Math Help - Problem (Wilson's)

1. Problem (Wilson's)

Let p be an odd prime. Prove that the quadratic congruence $x^2+1 \equiv 0\pmod{p}$ has a solution if and only if $p \equiv1 \pmod{4}$. (hint: use Wilson's theorem)

2. Wilson's theorem states that $(p-1)!\equiv -1 \mod p$. Since $p-1 \equiv 0 \mod 4$ we can regroup the terms in the product $(p-1)!$ in pairs, as $[1\times(p-1)][2 \times (p-2)]\dots\left[\frac{p-1}{2}\times \frac{p-1}{2}\right] \equiv (-1^2)(-2^2)\dots\left(-\left(\frac{p-1}{2}\right)^2\right) \mod p$.

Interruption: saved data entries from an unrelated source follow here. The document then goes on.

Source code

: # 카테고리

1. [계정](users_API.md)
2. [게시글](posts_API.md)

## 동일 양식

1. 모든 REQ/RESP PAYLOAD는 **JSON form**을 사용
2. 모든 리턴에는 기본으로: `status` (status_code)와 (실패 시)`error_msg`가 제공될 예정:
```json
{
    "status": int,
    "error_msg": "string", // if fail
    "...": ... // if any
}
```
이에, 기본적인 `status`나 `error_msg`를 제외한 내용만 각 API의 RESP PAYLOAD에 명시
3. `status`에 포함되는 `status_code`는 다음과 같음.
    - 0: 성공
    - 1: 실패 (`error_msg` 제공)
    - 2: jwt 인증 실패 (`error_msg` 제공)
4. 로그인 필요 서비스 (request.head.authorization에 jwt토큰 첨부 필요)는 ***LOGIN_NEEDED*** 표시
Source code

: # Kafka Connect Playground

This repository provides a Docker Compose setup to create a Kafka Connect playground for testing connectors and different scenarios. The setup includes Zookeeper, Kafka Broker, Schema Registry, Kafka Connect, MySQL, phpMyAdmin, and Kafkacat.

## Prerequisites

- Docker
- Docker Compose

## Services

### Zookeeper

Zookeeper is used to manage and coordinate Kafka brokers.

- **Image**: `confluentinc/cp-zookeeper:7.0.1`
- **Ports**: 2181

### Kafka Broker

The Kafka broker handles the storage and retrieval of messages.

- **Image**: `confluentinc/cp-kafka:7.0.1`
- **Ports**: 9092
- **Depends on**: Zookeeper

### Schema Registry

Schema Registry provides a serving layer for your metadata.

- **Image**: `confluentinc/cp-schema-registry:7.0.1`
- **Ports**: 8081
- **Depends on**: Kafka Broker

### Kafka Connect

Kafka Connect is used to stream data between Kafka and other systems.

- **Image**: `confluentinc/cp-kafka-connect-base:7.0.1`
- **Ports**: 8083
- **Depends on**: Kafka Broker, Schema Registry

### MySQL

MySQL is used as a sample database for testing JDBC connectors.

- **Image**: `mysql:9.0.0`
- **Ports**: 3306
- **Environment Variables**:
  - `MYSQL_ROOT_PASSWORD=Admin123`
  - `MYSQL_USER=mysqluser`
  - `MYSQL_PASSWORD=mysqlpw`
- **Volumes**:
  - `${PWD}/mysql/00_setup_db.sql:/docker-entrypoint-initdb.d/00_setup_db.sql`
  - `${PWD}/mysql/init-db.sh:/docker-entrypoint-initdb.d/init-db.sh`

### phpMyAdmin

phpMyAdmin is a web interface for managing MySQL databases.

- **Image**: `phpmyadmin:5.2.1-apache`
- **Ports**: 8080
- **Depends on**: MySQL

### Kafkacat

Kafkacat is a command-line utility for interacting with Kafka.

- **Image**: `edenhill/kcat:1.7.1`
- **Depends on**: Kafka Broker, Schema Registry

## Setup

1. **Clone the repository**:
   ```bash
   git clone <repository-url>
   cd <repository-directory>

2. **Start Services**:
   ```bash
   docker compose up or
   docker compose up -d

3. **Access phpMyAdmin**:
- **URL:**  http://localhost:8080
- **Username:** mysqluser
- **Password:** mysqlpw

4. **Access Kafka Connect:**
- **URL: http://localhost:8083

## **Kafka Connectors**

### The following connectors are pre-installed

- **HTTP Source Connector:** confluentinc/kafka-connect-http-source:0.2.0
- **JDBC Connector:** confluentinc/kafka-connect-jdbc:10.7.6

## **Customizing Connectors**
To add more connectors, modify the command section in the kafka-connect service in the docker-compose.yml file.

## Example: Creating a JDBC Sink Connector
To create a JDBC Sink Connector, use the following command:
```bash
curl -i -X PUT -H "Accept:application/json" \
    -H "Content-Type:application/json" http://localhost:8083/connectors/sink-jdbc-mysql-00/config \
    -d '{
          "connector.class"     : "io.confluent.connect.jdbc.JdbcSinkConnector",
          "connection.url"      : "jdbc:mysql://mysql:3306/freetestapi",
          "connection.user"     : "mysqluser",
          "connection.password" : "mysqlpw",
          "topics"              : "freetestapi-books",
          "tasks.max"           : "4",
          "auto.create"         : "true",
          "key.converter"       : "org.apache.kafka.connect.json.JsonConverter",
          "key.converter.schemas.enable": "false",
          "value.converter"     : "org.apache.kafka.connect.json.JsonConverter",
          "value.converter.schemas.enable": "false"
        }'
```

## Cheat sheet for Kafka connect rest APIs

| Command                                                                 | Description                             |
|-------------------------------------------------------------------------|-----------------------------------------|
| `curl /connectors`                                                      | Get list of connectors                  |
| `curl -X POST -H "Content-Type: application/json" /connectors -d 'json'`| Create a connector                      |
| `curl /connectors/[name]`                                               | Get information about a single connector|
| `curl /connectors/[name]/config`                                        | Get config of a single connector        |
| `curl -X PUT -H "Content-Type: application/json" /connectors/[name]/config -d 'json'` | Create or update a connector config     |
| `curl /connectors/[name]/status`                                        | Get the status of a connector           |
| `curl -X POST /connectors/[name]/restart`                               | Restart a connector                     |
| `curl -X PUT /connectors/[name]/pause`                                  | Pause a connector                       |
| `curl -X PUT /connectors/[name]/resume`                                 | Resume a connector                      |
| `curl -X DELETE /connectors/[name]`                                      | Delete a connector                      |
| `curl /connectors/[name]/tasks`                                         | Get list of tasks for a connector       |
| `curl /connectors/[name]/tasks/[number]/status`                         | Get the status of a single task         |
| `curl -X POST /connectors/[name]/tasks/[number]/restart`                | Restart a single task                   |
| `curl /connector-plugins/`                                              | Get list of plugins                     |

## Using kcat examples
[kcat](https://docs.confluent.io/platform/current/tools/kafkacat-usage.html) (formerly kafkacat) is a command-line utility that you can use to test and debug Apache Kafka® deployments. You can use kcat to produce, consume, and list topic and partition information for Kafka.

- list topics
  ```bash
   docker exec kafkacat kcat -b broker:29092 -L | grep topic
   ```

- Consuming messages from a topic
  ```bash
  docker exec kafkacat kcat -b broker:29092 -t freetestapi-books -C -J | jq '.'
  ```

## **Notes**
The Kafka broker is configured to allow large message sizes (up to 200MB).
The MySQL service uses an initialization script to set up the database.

Can you take it from there?

3. Alright, I have the <= direction.

For the => direction, i have worked with wilson's down to
$(k!)^2\equiv-1 (mod p)$ where $k=\frac{p-1}{2}$ but can't quite see how to get to the required conclusion of $p\equiv1 (mod 4)$

4. Well if $a^d \equiv 1 \mod p$ and $a^j \not\equiv 1 \mod p$ for $1 \leq j < d$ then we always must have $d|p-1$. What can you say about the order of $x$ mod $p$ if $x^2\equiv -1 \mod p$?